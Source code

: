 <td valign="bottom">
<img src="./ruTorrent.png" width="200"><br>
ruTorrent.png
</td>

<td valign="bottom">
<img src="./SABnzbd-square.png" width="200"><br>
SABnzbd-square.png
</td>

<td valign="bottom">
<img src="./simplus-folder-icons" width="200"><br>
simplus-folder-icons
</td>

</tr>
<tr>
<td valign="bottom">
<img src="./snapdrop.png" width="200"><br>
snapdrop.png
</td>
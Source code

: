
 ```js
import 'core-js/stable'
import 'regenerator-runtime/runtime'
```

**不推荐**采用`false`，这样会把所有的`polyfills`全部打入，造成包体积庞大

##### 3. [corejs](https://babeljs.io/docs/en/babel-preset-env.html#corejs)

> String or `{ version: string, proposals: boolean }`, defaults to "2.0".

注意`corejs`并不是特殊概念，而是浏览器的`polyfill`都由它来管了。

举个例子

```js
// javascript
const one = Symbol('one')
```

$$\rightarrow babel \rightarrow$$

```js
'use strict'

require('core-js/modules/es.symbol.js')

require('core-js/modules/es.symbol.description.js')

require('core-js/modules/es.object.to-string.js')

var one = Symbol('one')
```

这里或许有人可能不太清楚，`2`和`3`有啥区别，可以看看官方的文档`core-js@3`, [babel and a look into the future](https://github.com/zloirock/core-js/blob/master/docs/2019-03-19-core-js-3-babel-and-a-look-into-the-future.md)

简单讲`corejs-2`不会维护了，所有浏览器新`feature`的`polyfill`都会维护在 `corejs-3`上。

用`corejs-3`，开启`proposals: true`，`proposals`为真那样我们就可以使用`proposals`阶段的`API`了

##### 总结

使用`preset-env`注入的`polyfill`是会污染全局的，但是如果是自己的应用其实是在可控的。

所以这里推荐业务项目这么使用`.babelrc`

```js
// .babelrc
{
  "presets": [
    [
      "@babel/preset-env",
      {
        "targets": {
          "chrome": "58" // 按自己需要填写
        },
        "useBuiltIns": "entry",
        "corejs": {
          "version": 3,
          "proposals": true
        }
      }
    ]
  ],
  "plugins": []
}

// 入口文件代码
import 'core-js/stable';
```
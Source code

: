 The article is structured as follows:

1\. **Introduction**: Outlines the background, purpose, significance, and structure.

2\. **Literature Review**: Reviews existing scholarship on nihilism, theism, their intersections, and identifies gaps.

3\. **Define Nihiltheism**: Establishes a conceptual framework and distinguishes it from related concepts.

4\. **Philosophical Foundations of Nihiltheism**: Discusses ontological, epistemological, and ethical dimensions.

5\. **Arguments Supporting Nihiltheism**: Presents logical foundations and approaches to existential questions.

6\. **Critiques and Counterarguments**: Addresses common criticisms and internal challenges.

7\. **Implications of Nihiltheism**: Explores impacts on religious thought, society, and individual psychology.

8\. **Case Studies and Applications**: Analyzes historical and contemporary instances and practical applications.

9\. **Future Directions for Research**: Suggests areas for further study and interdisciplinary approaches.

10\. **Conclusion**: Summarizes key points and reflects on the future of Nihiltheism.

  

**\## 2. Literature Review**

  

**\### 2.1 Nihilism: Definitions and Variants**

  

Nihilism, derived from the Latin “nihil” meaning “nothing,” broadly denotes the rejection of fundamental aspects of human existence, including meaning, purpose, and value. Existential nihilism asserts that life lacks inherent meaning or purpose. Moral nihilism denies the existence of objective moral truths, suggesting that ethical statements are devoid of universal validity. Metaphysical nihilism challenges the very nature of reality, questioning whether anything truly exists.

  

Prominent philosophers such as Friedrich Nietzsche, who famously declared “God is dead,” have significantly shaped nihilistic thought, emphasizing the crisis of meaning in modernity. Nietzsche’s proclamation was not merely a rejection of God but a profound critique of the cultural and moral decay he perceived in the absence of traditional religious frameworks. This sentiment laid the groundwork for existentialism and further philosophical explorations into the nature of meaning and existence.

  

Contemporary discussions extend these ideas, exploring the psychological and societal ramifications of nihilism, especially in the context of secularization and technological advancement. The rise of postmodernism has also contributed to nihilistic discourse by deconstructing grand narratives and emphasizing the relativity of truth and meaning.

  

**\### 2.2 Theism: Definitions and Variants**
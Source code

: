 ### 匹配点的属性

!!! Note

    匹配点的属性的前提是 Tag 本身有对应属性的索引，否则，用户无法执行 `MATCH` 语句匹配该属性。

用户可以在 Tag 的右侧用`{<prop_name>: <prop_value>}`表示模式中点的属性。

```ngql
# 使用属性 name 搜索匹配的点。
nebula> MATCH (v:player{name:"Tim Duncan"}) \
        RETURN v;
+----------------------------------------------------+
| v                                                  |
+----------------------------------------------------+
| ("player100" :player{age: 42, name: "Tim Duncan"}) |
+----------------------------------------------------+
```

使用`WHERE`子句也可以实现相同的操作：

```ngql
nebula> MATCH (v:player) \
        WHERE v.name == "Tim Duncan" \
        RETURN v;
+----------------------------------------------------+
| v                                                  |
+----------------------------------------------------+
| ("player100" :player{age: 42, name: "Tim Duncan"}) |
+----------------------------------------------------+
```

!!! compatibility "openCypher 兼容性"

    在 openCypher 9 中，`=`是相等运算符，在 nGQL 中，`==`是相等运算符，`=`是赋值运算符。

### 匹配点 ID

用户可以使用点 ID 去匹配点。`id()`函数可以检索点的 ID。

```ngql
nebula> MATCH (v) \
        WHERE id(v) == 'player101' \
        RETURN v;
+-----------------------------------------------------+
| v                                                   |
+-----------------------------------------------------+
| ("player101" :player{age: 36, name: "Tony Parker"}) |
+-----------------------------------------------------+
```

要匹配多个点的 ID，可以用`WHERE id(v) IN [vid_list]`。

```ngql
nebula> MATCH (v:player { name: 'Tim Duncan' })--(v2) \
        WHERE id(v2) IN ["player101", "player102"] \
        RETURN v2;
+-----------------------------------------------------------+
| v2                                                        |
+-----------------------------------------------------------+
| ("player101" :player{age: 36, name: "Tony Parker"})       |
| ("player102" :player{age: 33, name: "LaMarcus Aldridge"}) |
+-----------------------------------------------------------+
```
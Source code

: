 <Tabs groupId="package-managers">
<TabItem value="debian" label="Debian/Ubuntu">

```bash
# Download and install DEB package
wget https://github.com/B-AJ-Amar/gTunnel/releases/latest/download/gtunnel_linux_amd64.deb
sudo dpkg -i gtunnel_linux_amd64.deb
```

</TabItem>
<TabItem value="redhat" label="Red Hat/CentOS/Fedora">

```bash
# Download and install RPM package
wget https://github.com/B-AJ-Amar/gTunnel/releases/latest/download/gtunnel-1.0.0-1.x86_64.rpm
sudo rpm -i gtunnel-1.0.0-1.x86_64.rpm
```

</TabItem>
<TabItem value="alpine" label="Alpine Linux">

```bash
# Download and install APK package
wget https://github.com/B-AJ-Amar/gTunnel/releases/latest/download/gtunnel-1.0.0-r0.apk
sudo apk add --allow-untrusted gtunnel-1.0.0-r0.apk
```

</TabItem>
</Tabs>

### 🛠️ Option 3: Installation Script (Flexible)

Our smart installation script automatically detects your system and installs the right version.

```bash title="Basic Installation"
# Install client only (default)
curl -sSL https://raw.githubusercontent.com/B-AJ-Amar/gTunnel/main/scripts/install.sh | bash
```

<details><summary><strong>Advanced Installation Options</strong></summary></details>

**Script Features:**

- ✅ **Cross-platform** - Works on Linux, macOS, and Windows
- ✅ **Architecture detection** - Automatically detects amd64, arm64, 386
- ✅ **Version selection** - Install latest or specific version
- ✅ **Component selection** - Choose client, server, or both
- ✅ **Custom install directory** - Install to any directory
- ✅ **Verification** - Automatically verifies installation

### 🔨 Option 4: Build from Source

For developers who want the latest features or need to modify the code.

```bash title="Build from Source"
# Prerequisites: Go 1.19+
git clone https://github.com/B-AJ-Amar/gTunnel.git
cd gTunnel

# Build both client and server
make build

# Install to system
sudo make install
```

_____

→ WORK INSTRUCTIONS
In the records above, find every line that contains the word "detects" and copy it.

→ YOUR RESPONSE
Our smart installation script automatically detects your system and installs the right version.
- ✅ **Architecture detection** - Automatically detects amd64, arm64, 386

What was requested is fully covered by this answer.